+++ SUPPLIED DATA

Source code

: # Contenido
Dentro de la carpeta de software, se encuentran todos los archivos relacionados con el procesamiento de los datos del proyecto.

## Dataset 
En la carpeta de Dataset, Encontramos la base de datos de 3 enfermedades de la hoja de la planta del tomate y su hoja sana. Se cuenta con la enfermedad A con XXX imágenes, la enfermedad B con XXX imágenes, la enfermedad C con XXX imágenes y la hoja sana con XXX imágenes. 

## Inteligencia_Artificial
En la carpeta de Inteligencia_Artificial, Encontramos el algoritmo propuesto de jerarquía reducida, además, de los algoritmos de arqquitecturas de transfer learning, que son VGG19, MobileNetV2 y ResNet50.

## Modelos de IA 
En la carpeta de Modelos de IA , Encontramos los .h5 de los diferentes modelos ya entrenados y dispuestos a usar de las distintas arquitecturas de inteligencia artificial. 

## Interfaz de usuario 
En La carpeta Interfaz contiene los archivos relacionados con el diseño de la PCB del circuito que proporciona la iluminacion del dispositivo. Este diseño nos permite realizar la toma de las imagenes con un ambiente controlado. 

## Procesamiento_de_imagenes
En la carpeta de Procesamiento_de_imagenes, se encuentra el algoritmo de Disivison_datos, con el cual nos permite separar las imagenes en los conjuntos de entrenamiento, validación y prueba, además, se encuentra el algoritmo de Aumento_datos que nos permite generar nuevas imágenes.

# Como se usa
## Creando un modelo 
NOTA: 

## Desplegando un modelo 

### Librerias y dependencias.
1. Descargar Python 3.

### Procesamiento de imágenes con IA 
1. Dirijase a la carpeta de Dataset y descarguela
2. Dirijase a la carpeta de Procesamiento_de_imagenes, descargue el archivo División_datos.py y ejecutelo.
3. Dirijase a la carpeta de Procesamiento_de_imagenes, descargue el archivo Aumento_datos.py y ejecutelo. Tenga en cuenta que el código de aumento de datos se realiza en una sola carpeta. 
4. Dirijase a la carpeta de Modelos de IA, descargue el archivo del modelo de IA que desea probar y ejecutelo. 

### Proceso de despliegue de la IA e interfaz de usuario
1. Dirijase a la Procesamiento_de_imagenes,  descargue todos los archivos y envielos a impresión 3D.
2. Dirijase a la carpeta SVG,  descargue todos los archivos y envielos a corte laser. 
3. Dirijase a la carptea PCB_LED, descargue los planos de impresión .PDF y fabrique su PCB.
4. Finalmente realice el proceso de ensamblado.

++++++

WHAT THIS TASK INVOLVES | In your answer, include only the lines above starting at the line that holds "En la carpeta de Procesamiento_de_imagenes, se" and ending at the line that holds "1. Dirijase a la carpeta", copied exactly.

ANSWER TO THIS PROBLEM |
En la carpeta de Procesamiento_de_imagenes, se encuentra el algoritmo de Disivison_datos, con el cual nos permite separar las imagenes en los conjuntos de entrenamiento, validación y prueba, además, se encuentra el algoritmo de Aumento_datos que nos permite generar nuevas imágenes.

# Como se usa
## Creando un modelo 
NOTA: 

## Desplegando un modelo 

### Librerias y dependencias.
1. Descargar Python 3.

### Procesamiento de imágenes con IA 
1. Dirijase a la carpeta de Dataset y descarguela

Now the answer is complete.